> _Task goal_: Pick every line from the data that holds the word "well".
== Material to process ==
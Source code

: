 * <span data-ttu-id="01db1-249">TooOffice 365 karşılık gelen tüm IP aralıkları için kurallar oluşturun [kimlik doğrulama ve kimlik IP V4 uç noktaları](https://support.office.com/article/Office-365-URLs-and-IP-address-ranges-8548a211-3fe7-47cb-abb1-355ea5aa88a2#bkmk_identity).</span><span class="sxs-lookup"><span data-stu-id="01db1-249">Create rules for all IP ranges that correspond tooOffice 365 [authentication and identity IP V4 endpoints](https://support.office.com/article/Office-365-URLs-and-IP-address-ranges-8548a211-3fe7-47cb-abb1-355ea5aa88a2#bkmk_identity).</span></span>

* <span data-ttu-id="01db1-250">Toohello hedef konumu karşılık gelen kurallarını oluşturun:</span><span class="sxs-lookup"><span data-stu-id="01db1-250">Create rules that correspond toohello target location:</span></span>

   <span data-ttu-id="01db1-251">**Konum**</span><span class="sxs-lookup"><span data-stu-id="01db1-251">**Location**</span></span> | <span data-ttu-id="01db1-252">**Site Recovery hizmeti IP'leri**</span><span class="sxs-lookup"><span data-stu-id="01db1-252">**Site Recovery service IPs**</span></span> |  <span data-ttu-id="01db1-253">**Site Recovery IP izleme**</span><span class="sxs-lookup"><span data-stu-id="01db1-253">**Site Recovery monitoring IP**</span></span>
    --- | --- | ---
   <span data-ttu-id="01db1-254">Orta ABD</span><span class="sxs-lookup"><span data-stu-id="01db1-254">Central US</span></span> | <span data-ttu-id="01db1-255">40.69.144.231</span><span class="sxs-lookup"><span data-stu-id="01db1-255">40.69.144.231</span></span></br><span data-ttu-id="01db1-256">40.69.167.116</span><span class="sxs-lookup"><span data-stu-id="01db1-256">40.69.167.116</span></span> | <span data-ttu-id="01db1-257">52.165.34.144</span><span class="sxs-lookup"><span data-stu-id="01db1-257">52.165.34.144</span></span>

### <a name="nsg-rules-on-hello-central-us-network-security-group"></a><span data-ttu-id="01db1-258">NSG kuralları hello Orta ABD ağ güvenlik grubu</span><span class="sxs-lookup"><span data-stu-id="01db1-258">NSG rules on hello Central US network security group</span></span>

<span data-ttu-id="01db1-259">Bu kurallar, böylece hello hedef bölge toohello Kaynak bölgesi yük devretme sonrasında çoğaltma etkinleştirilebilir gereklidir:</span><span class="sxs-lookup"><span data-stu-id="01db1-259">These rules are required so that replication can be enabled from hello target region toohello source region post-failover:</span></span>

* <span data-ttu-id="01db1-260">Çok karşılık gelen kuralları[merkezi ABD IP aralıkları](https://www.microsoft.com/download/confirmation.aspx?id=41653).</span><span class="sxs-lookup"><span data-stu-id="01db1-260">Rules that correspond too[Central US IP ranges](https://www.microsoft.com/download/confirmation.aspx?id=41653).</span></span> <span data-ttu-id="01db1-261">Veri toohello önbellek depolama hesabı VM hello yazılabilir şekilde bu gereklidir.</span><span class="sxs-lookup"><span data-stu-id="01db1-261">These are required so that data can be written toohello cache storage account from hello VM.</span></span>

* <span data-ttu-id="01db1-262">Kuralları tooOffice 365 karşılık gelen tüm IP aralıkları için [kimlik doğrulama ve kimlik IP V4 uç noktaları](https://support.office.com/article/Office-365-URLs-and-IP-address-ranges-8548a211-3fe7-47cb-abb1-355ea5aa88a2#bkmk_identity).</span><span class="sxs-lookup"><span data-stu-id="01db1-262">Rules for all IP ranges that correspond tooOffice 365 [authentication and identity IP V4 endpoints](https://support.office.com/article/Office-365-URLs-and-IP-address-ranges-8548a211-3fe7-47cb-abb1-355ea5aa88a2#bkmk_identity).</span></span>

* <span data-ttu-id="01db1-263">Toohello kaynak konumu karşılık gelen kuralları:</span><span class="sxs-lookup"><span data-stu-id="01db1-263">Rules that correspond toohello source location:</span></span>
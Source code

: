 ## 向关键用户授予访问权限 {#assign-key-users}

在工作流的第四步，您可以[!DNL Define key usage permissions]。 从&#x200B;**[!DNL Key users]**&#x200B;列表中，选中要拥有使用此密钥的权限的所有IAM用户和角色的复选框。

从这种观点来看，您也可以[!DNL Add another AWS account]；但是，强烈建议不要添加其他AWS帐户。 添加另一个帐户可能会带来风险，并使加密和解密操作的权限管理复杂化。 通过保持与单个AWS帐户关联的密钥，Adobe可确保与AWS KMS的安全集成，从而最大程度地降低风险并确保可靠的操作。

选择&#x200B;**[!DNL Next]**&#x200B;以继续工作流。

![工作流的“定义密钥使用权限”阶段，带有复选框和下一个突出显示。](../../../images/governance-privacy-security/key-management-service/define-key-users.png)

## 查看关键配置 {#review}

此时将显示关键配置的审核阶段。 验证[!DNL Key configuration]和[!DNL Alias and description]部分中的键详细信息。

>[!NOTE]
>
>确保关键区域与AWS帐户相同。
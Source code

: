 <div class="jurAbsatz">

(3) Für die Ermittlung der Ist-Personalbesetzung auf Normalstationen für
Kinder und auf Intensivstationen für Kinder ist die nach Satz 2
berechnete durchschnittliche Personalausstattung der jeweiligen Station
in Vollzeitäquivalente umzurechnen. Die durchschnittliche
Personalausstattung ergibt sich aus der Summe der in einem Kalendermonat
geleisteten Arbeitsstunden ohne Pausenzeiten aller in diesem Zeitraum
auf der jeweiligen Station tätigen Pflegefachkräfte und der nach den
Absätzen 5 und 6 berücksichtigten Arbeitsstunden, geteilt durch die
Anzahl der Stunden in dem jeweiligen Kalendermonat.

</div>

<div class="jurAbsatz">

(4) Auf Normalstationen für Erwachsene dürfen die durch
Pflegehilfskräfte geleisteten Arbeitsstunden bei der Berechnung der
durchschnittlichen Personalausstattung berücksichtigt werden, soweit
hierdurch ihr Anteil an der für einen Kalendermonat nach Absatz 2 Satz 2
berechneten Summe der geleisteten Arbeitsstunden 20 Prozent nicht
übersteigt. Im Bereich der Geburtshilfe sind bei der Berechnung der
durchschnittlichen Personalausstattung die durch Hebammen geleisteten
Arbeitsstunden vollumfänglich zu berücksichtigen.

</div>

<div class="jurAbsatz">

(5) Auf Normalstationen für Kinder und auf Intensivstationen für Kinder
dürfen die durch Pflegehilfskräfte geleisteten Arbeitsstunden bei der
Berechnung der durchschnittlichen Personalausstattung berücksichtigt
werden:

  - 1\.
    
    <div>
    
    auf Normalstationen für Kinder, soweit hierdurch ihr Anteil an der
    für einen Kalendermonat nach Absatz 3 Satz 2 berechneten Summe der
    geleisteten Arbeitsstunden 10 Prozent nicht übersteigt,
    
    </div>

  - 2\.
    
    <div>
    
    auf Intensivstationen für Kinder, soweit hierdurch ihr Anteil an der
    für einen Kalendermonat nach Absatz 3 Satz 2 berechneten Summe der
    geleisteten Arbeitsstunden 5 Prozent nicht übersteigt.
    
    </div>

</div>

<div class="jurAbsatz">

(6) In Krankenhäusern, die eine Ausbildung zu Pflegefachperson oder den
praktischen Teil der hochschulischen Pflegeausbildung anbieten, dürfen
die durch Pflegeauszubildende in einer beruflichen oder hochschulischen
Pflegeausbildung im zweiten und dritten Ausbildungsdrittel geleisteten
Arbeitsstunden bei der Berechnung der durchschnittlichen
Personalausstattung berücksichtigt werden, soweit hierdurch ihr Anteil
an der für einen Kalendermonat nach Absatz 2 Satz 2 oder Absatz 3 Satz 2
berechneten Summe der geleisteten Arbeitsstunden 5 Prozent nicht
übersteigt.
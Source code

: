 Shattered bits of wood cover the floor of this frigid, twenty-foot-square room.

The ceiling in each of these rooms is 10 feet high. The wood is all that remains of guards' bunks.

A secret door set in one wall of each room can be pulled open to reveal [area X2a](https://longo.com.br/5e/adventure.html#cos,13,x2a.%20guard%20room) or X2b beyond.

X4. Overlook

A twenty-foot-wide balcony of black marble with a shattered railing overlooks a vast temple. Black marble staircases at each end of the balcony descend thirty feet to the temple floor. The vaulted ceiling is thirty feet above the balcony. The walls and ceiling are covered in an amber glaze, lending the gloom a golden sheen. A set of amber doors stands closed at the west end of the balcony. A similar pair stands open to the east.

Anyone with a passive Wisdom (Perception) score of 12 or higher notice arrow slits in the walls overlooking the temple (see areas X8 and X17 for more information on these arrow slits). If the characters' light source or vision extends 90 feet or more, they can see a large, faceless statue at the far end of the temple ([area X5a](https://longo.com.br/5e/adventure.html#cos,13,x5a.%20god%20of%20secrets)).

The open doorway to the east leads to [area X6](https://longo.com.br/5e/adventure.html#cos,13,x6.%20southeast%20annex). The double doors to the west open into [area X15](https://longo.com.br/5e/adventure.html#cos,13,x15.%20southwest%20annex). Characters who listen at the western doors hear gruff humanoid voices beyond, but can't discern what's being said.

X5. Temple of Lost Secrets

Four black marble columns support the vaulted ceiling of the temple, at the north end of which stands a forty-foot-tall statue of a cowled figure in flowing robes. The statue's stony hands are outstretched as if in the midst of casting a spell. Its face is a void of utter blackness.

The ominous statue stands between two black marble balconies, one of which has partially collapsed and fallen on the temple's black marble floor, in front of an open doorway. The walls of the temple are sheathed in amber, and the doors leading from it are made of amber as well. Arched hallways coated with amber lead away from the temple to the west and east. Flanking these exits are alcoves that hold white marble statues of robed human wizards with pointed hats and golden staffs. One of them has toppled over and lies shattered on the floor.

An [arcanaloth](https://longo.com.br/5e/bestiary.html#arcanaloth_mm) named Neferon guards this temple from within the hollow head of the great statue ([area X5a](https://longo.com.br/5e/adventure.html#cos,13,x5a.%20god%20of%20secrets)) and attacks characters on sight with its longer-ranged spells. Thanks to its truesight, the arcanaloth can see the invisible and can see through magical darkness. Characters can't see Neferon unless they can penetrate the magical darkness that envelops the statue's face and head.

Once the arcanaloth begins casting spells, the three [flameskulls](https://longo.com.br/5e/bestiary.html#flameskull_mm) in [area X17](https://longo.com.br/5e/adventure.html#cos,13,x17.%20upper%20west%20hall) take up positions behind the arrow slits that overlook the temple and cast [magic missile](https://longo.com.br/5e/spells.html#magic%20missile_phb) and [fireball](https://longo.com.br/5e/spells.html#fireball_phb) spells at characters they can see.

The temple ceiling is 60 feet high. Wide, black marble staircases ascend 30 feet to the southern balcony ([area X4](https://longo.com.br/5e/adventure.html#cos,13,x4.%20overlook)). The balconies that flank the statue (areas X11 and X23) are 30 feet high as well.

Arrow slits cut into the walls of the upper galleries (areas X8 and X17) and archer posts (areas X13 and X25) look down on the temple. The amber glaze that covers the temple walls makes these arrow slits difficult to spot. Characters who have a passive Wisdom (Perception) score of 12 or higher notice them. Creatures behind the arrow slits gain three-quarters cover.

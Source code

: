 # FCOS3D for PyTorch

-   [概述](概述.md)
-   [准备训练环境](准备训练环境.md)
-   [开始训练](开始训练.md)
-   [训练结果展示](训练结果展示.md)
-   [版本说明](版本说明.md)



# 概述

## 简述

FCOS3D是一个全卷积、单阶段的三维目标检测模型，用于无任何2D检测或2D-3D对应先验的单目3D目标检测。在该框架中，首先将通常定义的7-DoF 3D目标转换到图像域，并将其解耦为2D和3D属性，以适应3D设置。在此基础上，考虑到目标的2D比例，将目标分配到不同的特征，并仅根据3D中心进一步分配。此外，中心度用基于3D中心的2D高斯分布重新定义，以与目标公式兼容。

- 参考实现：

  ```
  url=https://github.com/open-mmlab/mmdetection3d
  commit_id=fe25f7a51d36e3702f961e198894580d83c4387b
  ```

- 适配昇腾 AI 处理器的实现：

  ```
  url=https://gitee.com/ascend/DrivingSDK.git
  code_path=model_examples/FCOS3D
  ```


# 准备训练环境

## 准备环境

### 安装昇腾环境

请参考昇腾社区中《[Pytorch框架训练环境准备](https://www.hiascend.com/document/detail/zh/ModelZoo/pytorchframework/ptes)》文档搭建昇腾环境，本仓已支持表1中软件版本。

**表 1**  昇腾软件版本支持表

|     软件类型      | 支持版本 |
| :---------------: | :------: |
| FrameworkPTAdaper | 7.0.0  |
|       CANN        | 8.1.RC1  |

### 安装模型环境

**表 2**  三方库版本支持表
===
> _Exercise answer_:
The ominous statue stands between two black marble balconies, one of which has partially collapsed and fallen on the temple's black marble floor, in front of an open doorway. The walls of the temple are sheathed in amber, and the doors leading from it are made of amber as well. Arched hallways coated with amber lead away from the temple to the west and east. Flanking these exits are alcoves that hold white marble statues of robed human wizards with pointed hats and golden staffs. One of them has toppled over and lies shattered on the floor.
The temple ceiling is 60 feet high. Wide, black marble staircases ascend 30 feet to the southern balcony ([area X4](https://longo.com.br/5e/adventure.html#cos,13,x4.%20overlook)). The balconies that flank the statue (areas X11 and X23) are 30 feet high as well.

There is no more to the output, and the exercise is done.